Did quite a bit of hiring for a BBB. At the entry associate level it was your BSchool record (and which BSchools we chose to recruit at), your work experience prior to BSchool, and your undergrad major and record, pretty much in that order of importance. Where you went undergrad would be noted, but your record and experience was the only thing that really mattered (as well as interpersonal skills). For lateral jobs (VP and higher), it was all about experience and skill level and personality fit. At that point grad and undergrad records mattered little, and where you went undergrad not at all.

Where going to a prestigious school matters is at the entry level jobs where there are a ton of applicants.

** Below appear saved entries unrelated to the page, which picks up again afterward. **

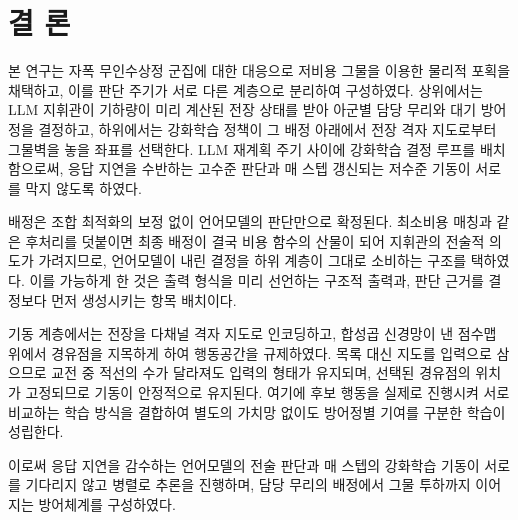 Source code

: \documentclass[10pt,twocolumn]{extarticle}
\begin{document}
\section{결 론}

본 연구는 자폭 무인수상정 군집에 대한 대응으로 저비용 그물을 이용한 물리적 포획을
채택하고, 이를 판단 주기가 서로 다른 계층으로 분리하여 구성하였다. 상위에서는 LLM
지휘관이 기하량이 미리 계산된 전장 상태를 받아 아군별 담당 무리와 대기 방어정을 결정하고,
하위에서는 강화학습 정책이 그 배정 아래에서 전장 격자 지도로부터 그물벽을 놓을 좌표를
선택한다. LLM 재계획 주기 사이에 강화학습 결정 루프를 배치함으로써, 응답 지연을 수반하는
고수준 판단과 매 스텝 갱신되는 저수준 기동이 서로를 막지 않도록 하였다.

배정은 조합 최적화의 보정 없이 언어모델의 판단만으로 확정된다. 최소비용 매칭과 같은
후처리를 덧붙이면 최종 배정이 결국 비용 함수의 산물이 되어 지휘관의 전술적 의도가
가려지므로, 언어모델이 내린 결정을 하위 계층이 그대로 소비하는 구조를 택하였다. 이를
가능하게 한 것은 출력 형식을 미리 선언하는 구조적 출력과, 판단 근거를 결정보다 먼저
생성시키는 항목 배치이다.

기동 계층에서는 전장을 다채널 격자 지도로 인코딩하고, 합성곱 신경망이 낸 점수맵 위에서
경유점을 지목하게 하여 행동공간을 규제하였다. 목록 대신 지도를 입력으로 삼으므로 교전 중
적선의 수가 달라져도 입력의 형태가 유지되며, 선택된 경유점의 위치가 고정되므로 기동이
안정적으로 유지된다. 여기에 후보 행동을 실제로 진행시켜 서로 비교하는 학습 방식을 결합하여
별도의 가치망 없이도 방어정별 기여를 구분한 학습이 성립한다.

이로써 응답 지연을 감수하는 언어모델의 전술 판단과 매 스텝의 강화학습 기동이 서로를
기다리지 않고 병렬로 추론을 진행하며, 담당 무리의 배정에서 그물 투하까지 이어지는 방어체계를 구성하였다.
\end{document}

Businesses use the selectivity of a school as a first level filter, e.g., if the kid had a decent GPA at a T20 in a relevant major, most likely they are hard working and have the brain power to do the work. Let’s see if they fit now through the interview process. We don’t have to work so hard to find the diamonds in the rough that we might in other colleges, although exceptional students from less selective colleges can stand out. As between HYPSM and B/D (or other highly selective schools), there is no difference.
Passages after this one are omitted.